Andrews Kurth is the defendant in a $50 million legal malpractice lawsuit in which voir dire began on June 9 in 189th District Judge Bill Burke’s court in Houston. The lawsuit involves a former client that is unhappy about the Houston-based firm’s representation of one of imprisoned financier R. Allen Stanford’s companies.
Thomas Ajamie, of Ajamie LLP of Houston, who represents legal-mal plaintiff Walton Houston Galleria Office, said Andrews Kurth “sided” with Stanford Group Holdings against Walton in a dispute, while representing both.
“Walton was a long-standing client of Andrews Kurth. And then, in the middle of a transaction, they decided they wanted to represent Stanford instead of us,” Ajamie said. “They threw us under the bus.”
Murray Fogler, a partner in Beck Redden in Houston who represents Andrews Kurth, said, “Andrews Kurth is not accused of mishandling any task for the plaintiff. They are not saying that we committed malpractice in the way we handled their matters. We are a scapegoat for the fact they regret doing business with Stanford.”
Walton used Andrews Kurth for lease transactions and litigation involving the Galleria Towers, an office building it owned. The plaintiff alleges in its 2011 petition that Andrews Kurth represented it in lease transactions with Stanford Group Holdings Inc. when Stanford was renewing a lease in Walton’s Galleria Tower II, However, Walton alleges in the petition, Andrews Kurth failed to disclose information it had learned about Stanford Group Holdings, including the fact that the company was under a government investigation. Walton alleges that Andrews Kurth “sought actively to defend Stanford” from the U.S. Securities and Exchange Commission inquiry.
“While Andrews Kurth was representing Walton in the lease negotiations, Andrews Kurth learned that Stanford was under a government investigation, was likely operating as a Ponzi scheme and was engaging in illegal activity,” Walton alleges in the petition.
Walton alleges that Andrews Kurth also agreed to represent Stanford Group Holdings against Walton in sale negotiations when Stanford Group Holdings sought to buy the Galleria Towers from Walton. And, after those talks broke down, Stanford Group Holdings sued Walton and placed a lis pendens on the buildings.
The plaintiff alleges that Andrews Kurth “aided Stanford in developing and prosecuting the lawsuit against Walton” while at the same time continued to represent Walton in connection with the Galleria Towers.
“Walton would not have entered into the original lease, the amendments or the purchase negotiations had Walton known at any point that Stanford was the subject of government investigations,” the plaintiff alleges in the petition in Walton Houston Galleria Office v. Andrews Kurth.
In June 2012, a federal judge in Houston sentenced R. Allen Stanford, the Houston financier, to 110 years in prison after a federal court jury found him guilty of 13 of 14 criminal counts against him. He was charged in connection with an alleged conspiracy to defraud investors who bought about $7 billion in CDs sold through Stanford International Bank.

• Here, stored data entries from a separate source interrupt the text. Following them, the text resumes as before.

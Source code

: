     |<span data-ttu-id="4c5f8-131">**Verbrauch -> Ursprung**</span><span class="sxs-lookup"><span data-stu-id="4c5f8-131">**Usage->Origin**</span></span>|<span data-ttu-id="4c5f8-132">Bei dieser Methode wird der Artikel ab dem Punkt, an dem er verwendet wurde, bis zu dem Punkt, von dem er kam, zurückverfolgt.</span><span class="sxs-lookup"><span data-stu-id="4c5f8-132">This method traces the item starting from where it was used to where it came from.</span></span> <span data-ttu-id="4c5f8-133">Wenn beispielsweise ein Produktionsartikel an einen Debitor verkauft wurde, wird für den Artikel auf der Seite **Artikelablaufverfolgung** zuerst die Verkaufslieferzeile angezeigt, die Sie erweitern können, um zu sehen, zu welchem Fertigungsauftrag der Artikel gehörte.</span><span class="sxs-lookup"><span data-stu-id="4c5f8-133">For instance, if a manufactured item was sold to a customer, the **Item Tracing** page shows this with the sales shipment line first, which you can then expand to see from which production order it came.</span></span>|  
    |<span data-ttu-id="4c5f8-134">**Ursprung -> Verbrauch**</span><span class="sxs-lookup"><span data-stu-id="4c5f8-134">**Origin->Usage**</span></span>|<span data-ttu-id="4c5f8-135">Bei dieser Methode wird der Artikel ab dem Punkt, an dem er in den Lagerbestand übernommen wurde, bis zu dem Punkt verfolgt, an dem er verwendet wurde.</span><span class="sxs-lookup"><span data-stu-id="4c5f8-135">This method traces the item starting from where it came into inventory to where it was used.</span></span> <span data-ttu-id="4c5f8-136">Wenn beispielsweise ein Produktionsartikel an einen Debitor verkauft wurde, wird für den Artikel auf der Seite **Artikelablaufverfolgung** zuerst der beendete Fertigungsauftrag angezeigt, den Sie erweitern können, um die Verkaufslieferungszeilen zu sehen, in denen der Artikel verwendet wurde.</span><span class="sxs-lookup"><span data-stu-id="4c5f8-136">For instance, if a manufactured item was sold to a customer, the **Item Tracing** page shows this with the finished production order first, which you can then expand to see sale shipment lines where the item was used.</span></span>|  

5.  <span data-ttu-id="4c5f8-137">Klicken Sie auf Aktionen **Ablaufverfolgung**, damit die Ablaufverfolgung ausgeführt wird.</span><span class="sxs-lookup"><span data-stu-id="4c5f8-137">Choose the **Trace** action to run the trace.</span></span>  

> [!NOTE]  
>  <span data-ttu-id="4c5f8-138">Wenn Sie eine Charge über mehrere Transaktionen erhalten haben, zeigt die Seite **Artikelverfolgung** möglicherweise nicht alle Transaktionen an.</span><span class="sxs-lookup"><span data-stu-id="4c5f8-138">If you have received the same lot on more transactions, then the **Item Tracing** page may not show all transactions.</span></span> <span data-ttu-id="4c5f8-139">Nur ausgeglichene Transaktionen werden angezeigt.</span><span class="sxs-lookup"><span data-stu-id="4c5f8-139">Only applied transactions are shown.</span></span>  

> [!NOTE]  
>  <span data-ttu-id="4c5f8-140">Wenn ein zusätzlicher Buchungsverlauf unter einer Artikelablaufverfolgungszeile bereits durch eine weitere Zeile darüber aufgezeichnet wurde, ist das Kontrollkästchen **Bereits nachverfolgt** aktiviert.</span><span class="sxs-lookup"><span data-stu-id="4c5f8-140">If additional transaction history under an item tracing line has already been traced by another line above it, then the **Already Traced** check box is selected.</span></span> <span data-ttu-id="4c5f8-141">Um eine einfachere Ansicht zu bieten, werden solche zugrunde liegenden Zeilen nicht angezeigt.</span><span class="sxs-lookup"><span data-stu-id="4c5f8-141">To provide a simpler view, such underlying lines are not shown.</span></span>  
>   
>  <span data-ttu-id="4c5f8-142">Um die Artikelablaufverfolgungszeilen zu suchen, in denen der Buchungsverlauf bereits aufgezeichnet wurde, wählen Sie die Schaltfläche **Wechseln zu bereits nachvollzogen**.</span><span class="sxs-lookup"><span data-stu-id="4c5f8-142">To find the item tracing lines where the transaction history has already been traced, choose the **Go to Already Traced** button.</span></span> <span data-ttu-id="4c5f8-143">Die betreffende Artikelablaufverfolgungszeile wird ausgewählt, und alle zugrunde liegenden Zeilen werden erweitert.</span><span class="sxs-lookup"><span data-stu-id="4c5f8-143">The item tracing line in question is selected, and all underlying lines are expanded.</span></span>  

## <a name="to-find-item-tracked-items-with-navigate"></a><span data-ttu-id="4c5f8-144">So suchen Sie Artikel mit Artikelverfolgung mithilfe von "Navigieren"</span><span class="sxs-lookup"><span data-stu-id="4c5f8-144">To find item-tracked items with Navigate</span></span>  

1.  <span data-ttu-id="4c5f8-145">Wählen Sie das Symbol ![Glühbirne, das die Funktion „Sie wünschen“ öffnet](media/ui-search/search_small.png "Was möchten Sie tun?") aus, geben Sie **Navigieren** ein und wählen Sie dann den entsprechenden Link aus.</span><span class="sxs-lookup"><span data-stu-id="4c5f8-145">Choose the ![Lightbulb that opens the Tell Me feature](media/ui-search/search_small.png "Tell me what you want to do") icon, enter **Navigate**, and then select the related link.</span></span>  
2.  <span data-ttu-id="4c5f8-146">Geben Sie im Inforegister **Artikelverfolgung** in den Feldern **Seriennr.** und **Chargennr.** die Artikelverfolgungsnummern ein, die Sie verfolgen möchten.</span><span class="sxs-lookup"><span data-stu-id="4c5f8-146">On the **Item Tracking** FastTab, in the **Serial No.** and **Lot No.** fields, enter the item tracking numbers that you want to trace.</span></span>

Walton brings legal malpractice, breach of fiduciary duty, breach of contract and negligent misrepresentation causes of action against Andrews Kurth. It seeks about $50 million in actual damages and unspecified punitive damages.
Bob Jewell, Andrews Kurth managing partner, provided this statement:
“Andrews Kurth properly and diligently represented Walton in its Galleria leasing transactions. In fact, Walton does not complain about any of the services that the firm performed. Walton also gave Andrews Kurth written permission to represent Stanford in the purchase transaction. Lawyers are supposed to keep client confidences, not reveal them. Further, there was nothing that the lawyers representing Walton knew about Stanford that prevented those lawyers from adequately representing Walton.”
In the firm’s written statement, Jewell also said the suit is “ill-founded” and is Walton’s attempt to “blame someone other than themselves for the decision to do business with Stanford.”
In its first amended answer, filed on April 2, Andrews Kurth generally denies the allegations and alleges that Walton Houston Galleria’s claims are barred in whole or in part by limitations.
The firm alleges in the answer that the court already ruled that Andrews Kurth had “no duty to disclose” confidential information about Stanford Group Holdings or related Stanford companies to Walton.
Ajamie and Fogler estimate that the trial will last at least two weeks.
On June 2, Burke signed a motion granting Andrews Kurth’s motion to bifurcate the trial, so that the punitive damages phase, if needed, would proceed after the rest of the trial is concluded.